The minute I read it, I realized it needed to be translated into English.Yesterday Palladium Magazine published my translation of the speech and an introduction I wrote to contextualize it.  From my introduction to the piece:
One of the most striking aspects of this speech is the language Xi Jinping invokes: party members must have “faith” (xìnyǎng) in the eventual victory of socialism; proper communists must be “devout” (qiánchéng) in their work; and Party members must be prepared to “sacrifice” (xīshēng) everything, up to their own blood, for revolutionary “ideals that reach higher than heaven” (gémìng lǐxiǎng gāo yú tiān). 
Behind this religiously charged language is a man deeply worried that the cadres of his generation are not prepared to make the sort of sacrifices their parents and grandparents did for China’s revolutionary cause. Xi’s verdict is that such people do not have enough faith in the “eventual demise of capitalism and the ultimate victory of socialism.” Their “views lack a firm grounding in historical materialism,” leading them to doubt that “socialism is bound to win.” This has practical consequences. The cadre without communist convictions will act “hedonistically” and “self-interestedly.” Worst of all, he might begin to believe “false arguments that we should abandon socialism” altogether. 

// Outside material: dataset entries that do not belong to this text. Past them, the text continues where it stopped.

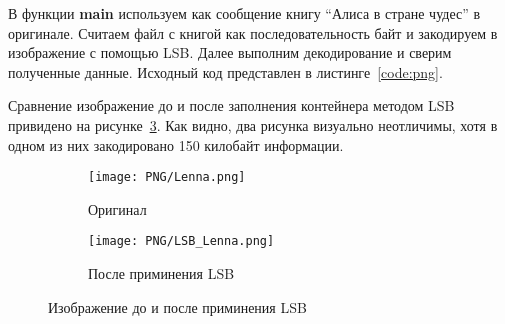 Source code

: В функции \textbf{main} используем как сообщение книгу ``Алиса в стране чудес'' в оригинале.
Считаем файл с книгой как последовательность байт и закодируем в изображение с помощью LSB.
Далее выполним декодирование и сверим полученные данные.
Исходный код представлен в листинге~\ref{code:png}.

Сравнение изображение до и после заполнения контейнера методом LSB
привидено на рисунке~\ref{img:lsb}.
Как видно, два рисунка визуально неотличимы,
хотя в одном из них закодировано 150 килобайт информации.
\begin{figure}[ht!]
    \centering
    \begin{subfigure}{.5\textwidth}
      \centering
      \texttt{[image: PNG/Lenna.png]}
      \caption{Оригинал}
      \label{img:lenna-png}
    \end{subfigure}%
    \begin{subfigure}{.5\textwidth}
      \centering
      \texttt{[image: PNG/LSB\_Lenna.png]}
      \caption{После приминения LSB}
      \label{img:lenna-lsb}
    \end{subfigure}
    \caption{Изображение до и после приминения LSB}
    \label{img:lsb}
\end{figure}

For Xi, this would be a grave betrayal of the Party’s heritage. The Communist Party of China is tasked with “building a socialism that is superior to capitalism” whose economic and technological prowess will give it “the dominant position” in world affairs. And though Xi asserts that this is inevitable, “the road will be tortuous.” Party members must fiercely fend off ideological attacks on socialism with Chinese characteristics. The most pressing ideological problems identified in this speech are two ‘false arguments:’ First, that the mass death, cruelty, and poverty of Maoist China undermines the credibility of the Party leadership today, and second, that socialism with Chinese characteristics is not really socialism at all. 
More significant than Xi’s use of Marxist theory to justify any particular policy is his conviction that he leads an ideological-political system distinct from that of the capitalist world. Threats to this system are not framed in military or economic terms, but ideological ones. The Soviet Union fell, he declares, “because ideological competition is fierce.” If the faith of its cadres remains fervent, Xi believes his Party will succeed where the Soviet Union could not.  [2]
I encourage you to go and read the full thing. Based off of reactions on twitter, this has been an eye opening document for many. It was less eye opening for me, for I am about halfway through Xi Jinping's two-volume Governance of China, and he repeats many of the same themes throughout that work. The difference is though is that in Governance these ideas are spread about his speeches a bit haphazardly--a paragraph here, a paragraph there, and then another paragraph five pages down the line. They are also often translated in a way which downplays the explicitly Maoist and Stalinist terminology that Xi is fond of using. This speech, in contrast, is a very concentrated dose of Xi's communist convictions.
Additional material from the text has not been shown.